Material for the task: Begin

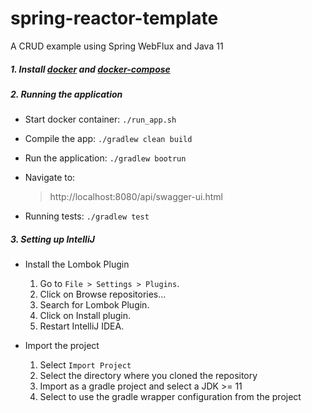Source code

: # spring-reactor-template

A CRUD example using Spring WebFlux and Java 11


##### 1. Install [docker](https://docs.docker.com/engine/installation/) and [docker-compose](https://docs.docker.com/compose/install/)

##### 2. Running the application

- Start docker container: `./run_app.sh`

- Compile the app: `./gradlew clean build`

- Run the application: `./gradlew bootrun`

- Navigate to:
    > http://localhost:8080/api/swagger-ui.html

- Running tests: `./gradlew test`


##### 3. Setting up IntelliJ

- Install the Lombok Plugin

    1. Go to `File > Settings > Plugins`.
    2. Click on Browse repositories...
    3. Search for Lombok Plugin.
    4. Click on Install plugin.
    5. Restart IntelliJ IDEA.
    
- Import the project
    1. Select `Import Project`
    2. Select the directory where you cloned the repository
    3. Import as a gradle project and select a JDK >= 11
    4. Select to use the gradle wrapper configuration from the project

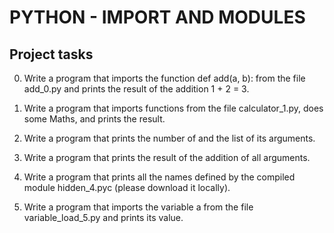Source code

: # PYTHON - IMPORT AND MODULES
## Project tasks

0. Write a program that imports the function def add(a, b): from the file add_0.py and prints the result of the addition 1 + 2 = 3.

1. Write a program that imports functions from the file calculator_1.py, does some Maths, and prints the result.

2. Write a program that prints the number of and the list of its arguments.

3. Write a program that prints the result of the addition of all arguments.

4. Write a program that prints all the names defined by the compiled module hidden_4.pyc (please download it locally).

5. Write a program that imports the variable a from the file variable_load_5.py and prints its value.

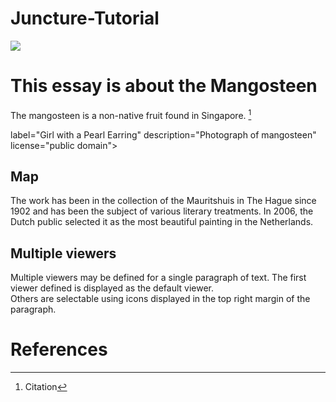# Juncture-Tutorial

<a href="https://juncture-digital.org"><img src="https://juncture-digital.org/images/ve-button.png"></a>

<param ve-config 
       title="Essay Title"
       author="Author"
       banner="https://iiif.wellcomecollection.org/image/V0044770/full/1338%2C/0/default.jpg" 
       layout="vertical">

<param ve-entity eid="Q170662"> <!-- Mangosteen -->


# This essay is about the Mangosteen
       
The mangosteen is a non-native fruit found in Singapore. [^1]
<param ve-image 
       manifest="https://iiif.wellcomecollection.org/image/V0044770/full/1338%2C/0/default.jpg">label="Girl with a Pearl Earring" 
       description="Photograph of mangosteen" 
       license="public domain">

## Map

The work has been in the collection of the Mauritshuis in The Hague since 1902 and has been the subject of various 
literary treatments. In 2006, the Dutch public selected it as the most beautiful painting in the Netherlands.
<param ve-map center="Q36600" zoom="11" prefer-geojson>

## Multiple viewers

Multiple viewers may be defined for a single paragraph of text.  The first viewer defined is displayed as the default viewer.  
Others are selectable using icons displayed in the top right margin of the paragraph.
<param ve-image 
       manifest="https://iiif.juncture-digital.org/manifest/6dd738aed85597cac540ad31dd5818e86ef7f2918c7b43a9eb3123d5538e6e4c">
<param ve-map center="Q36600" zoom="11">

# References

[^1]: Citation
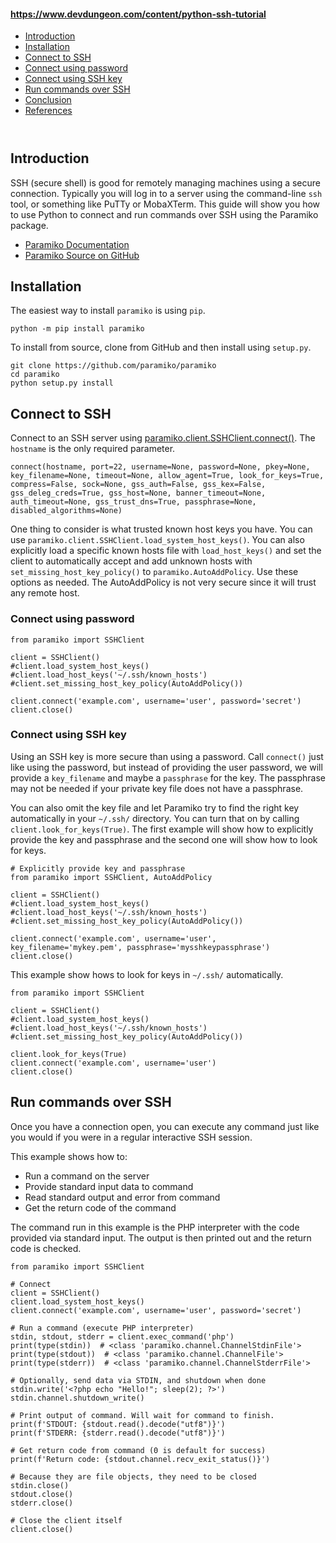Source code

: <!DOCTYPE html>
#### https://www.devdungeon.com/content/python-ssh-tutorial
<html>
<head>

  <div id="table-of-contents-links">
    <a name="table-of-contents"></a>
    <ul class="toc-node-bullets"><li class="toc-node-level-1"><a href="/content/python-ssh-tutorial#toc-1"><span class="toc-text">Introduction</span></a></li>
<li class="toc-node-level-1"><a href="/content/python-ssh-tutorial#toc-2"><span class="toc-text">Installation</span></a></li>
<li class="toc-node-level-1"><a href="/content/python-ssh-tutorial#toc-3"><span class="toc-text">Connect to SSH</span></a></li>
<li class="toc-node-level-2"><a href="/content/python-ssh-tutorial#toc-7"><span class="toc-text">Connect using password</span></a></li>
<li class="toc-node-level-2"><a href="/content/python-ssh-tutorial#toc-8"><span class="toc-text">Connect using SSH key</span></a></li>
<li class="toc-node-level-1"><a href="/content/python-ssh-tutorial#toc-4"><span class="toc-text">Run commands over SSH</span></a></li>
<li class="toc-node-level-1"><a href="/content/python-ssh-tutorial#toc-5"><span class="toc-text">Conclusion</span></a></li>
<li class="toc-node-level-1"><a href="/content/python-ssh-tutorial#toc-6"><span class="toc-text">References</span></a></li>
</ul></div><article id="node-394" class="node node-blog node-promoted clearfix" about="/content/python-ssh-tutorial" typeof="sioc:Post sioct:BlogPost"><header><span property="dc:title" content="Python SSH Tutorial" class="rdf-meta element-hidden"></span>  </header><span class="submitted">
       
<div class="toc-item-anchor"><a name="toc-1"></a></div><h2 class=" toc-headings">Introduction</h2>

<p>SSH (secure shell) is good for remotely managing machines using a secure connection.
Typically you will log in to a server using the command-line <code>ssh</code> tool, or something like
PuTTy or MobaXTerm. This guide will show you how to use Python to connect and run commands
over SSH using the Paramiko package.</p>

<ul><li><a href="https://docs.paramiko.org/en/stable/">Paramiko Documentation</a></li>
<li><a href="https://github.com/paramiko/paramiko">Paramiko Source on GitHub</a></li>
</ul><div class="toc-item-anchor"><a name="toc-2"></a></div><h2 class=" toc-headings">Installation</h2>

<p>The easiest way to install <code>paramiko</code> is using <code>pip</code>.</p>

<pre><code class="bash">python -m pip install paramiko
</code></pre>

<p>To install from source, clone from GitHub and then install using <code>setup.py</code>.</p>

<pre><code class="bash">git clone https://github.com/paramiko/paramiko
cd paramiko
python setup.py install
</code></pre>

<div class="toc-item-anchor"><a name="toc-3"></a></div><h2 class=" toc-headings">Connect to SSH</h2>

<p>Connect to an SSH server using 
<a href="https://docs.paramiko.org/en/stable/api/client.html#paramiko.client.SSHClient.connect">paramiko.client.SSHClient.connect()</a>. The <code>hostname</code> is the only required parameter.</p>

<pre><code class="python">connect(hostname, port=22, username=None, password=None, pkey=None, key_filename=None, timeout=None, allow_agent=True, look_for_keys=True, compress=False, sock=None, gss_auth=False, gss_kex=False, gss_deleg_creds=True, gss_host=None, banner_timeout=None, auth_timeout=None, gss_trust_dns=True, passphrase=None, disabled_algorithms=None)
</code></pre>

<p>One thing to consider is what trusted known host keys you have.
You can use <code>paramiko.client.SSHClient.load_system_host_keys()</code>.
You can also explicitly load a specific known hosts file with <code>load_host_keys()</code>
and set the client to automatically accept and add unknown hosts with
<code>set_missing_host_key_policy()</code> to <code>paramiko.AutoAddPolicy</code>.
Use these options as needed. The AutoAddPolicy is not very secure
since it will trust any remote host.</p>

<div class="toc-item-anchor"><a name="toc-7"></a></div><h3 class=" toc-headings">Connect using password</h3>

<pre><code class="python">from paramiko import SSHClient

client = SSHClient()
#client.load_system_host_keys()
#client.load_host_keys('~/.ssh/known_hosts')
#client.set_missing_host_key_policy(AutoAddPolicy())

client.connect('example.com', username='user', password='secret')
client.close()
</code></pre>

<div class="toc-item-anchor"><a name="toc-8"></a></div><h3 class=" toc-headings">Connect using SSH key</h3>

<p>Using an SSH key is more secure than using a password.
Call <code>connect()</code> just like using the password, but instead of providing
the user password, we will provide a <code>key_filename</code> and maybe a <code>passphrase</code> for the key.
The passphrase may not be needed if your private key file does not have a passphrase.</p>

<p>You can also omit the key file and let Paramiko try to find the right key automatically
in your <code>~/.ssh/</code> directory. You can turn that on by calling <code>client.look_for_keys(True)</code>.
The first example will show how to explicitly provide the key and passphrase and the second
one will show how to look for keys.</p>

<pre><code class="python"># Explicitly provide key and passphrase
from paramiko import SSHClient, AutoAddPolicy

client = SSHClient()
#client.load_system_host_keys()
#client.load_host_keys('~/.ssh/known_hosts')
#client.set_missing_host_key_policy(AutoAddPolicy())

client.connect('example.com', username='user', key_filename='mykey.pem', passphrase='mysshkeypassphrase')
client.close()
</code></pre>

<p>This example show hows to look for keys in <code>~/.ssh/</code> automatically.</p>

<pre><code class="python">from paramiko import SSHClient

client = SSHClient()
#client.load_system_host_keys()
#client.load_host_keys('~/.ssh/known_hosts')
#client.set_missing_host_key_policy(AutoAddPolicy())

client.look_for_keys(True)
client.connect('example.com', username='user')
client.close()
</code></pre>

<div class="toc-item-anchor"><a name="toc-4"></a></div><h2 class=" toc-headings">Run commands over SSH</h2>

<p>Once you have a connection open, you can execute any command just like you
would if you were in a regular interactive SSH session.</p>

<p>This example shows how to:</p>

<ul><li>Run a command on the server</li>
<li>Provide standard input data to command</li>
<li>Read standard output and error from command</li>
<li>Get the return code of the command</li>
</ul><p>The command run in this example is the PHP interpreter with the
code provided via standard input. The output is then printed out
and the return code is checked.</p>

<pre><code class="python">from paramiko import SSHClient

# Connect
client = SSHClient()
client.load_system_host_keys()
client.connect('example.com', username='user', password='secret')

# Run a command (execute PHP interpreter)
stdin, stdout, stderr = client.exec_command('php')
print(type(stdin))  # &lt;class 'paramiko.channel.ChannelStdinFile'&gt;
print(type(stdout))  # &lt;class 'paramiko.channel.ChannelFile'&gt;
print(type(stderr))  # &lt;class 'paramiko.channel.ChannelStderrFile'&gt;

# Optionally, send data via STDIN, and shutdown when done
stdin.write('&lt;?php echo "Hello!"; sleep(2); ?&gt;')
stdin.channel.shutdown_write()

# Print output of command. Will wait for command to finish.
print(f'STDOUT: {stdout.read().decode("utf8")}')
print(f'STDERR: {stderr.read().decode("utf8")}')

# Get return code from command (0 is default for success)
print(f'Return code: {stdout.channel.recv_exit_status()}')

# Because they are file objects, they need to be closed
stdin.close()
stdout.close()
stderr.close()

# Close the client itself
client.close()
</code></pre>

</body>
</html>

Material for the task: End
Material for the task: Begin

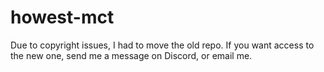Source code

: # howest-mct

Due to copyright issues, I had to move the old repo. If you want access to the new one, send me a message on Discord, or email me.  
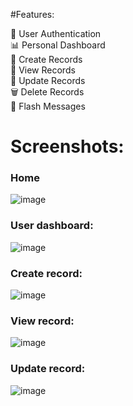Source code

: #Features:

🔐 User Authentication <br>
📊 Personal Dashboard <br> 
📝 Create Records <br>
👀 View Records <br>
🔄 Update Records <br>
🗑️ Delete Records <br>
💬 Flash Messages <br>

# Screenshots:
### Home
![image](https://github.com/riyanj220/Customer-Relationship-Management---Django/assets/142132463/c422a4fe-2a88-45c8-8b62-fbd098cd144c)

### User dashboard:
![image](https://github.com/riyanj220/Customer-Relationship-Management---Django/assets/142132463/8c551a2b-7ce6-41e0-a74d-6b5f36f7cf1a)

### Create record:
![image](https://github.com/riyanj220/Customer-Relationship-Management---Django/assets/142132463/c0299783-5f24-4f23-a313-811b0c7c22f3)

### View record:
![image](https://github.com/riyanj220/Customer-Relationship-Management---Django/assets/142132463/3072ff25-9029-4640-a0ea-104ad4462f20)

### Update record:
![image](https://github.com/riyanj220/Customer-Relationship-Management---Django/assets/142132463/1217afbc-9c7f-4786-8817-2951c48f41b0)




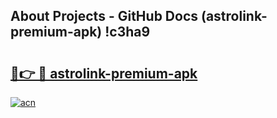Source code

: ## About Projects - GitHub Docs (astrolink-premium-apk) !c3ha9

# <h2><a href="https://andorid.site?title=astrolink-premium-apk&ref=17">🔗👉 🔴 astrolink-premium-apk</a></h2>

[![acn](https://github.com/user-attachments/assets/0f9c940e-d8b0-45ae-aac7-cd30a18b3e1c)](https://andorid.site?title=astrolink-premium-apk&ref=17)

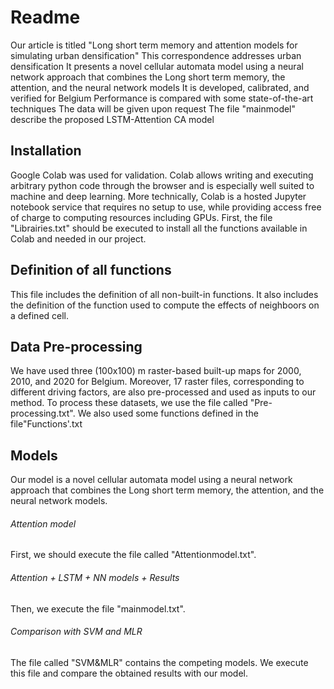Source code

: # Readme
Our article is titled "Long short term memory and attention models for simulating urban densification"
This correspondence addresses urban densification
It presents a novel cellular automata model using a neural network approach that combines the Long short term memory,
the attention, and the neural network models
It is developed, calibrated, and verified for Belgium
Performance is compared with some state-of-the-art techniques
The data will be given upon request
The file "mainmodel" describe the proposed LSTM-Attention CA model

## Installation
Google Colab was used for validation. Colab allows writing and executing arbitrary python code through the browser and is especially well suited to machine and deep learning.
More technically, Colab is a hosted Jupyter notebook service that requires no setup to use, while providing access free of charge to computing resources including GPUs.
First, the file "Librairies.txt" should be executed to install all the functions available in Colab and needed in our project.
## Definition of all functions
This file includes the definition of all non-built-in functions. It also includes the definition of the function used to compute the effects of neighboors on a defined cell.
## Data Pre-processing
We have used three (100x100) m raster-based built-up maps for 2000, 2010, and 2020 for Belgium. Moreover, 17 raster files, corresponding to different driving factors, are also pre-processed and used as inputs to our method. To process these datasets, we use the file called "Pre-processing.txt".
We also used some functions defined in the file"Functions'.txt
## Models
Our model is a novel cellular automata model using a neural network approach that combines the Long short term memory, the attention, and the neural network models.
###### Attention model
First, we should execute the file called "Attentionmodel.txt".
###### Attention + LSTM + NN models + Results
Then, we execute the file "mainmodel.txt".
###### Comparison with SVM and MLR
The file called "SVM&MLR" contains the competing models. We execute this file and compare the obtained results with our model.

Material for the task: End
Material for the task: Begin

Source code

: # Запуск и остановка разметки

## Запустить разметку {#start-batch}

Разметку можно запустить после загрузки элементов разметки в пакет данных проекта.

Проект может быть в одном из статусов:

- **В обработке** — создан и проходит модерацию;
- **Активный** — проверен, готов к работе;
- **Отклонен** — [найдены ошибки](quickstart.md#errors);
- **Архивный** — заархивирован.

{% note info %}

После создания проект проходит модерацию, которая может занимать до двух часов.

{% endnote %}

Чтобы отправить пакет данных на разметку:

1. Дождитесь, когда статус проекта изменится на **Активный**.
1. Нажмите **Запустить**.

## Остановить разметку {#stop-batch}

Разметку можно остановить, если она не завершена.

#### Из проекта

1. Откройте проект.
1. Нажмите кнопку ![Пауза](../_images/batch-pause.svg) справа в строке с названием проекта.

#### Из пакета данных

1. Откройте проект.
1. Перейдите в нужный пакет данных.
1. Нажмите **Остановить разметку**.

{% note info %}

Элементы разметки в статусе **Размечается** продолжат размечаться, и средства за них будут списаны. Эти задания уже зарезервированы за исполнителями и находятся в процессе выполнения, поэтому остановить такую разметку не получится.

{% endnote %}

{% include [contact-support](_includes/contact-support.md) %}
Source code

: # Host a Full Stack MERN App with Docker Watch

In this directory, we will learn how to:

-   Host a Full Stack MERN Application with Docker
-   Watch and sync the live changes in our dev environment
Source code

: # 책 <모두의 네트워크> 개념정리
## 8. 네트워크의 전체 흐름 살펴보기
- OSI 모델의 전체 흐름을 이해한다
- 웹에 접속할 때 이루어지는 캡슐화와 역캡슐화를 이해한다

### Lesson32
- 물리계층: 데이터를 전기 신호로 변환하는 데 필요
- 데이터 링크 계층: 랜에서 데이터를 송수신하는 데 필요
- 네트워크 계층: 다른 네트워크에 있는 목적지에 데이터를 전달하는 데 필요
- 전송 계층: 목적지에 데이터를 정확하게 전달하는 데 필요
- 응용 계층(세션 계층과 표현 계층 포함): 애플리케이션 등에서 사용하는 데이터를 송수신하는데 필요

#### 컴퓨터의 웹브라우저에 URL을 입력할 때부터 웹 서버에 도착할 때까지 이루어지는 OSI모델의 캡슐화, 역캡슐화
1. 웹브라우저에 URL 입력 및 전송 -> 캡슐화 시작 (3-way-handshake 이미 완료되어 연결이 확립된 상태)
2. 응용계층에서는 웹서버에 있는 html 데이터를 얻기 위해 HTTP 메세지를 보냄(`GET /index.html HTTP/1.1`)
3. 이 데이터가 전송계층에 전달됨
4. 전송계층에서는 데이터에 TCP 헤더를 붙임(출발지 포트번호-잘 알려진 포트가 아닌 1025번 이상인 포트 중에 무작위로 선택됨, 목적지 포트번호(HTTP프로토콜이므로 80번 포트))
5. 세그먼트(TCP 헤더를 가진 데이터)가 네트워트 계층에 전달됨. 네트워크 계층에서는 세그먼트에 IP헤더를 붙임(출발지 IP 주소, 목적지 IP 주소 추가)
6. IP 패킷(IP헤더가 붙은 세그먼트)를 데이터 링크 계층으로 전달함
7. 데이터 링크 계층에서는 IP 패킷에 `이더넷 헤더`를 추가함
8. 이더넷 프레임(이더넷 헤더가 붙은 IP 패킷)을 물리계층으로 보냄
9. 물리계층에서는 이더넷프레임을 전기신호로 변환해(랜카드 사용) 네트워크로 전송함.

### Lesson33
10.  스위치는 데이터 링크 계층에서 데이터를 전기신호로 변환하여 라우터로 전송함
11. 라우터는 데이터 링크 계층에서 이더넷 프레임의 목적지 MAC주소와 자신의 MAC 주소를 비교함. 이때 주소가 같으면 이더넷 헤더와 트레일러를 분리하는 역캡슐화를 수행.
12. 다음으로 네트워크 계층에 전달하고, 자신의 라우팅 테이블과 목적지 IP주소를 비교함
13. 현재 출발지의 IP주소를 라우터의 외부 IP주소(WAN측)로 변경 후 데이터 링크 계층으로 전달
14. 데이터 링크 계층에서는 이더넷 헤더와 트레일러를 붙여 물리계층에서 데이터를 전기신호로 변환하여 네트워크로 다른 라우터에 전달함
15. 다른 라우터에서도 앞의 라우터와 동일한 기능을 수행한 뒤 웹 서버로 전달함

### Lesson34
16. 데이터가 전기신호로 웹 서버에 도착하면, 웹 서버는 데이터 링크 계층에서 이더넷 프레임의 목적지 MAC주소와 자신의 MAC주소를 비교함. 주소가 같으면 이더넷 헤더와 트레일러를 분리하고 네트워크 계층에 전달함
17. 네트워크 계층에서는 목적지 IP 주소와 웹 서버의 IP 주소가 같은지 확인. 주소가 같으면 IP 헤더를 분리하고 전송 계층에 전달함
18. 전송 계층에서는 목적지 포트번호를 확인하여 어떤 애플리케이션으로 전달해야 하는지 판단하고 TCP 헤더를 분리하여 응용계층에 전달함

Material for the task: End

Action item: Sift through the entries and copy every line with "from".

Exercise answer:
    4. Select to use the gradle wrapper configuration from the project
0. Write a program that imports the function def add(a, b): from the file add_0.py and prints the result of the addition 1 + 2 = 3.
1. Write a program that imports functions from the file calculator_1.py, does some Maths, and prints the result.
5. Write a program that imports the variable a from the file variable_load_5.py and prints its value.
<p>To install from source, clone from GitHub and then install using <code>setup.py</code>.</p>
<pre><code class="python">from paramiko import SSHClient
from paramiko import SSHClient, AutoAddPolicy
<pre><code class="python">from paramiko import SSHClient
<li>Read standard output and error from command</li>
<pre><code class="python">from paramiko import SSHClient
# Get return code from command (0 is default for success)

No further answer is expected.